O governo de Luiz Inácio Lula da Silva decidiu acelerar a tramitação do projeto que extingue a jornada de trabalho 6×1, buscando consolidar a medida como uma das principais bandeiras da gestão petista. O Palácio do Planalto planeja enviar a proposta já na próxima semana sob regime de urgência constitucional, o que obriga o Congresso a analisar o texto em até 45 dias. A estratégia visa evitar que o debate seja esvaziado pelo calendário das eleições de 2026 e assegurar três pontos inegociáveis: a jornada de 40 horas semanais, o direito a duas folgas por semana e a manutenção integral dos salários.

A iniciativa, articulada pelo ministro da Secretaria-Geral, Guilherme Boulos, e pelo Ministério do Trabalho, gera um embate direto com a cúpula da Câmara. O presidente da Casa, Hugo Motta (Republicanos-PB), defende que o tema seja tratado via Proposta de Emenda à Constituição (PEC), que já tramita na Comissão de Constituição e Justiça (CCJ). Parlamentares aliados a Motta interpretam o envio de um projeto de lei pelo Executivo como um “enfrentamento desnecessário” ao Legislativo, alegando que o rito de PEC é o caminho jurídico adequado para a complexidade da matéria.

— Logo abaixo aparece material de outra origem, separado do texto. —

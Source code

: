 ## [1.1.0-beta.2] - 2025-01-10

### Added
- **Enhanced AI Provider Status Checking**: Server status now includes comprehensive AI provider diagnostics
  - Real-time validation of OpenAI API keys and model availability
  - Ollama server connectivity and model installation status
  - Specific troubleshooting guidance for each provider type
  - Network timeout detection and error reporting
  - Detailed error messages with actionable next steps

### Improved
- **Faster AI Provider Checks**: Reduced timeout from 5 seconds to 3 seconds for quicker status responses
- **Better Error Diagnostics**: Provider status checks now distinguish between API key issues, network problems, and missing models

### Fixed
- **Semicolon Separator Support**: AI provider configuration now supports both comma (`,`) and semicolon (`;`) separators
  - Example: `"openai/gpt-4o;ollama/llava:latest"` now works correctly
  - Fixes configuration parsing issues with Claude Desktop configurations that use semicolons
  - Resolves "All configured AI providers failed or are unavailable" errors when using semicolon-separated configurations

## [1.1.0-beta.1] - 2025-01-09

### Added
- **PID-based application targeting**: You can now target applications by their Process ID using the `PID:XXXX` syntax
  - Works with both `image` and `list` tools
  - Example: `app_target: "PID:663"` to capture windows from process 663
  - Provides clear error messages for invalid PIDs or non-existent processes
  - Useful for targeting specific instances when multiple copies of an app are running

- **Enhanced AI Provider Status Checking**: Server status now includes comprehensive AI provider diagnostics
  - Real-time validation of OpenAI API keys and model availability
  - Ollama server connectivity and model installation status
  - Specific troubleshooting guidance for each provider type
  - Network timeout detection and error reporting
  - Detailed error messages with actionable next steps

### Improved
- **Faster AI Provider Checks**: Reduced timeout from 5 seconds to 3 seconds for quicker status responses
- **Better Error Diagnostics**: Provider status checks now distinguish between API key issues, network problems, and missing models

Apesar das resistências na Câmara, o governo aposta no forte apelo popular da medida para pressionar os parlamentares. Aliados comparam a relevância do fim da escala 6×1 à proposta de isenção do Imposto de Renda para rendimentos de até R$ 5 mil. Enquanto o relator da PEC na CCJ, Paulo Azi (União-BA), afirma que o tema exige cautela e tempo para discussão, o Planalto utiliza o dispositivo de urgência para forçar uma definição rápida, tentando garantir que a nova jornada de trabalho entre em vigor ainda este ano.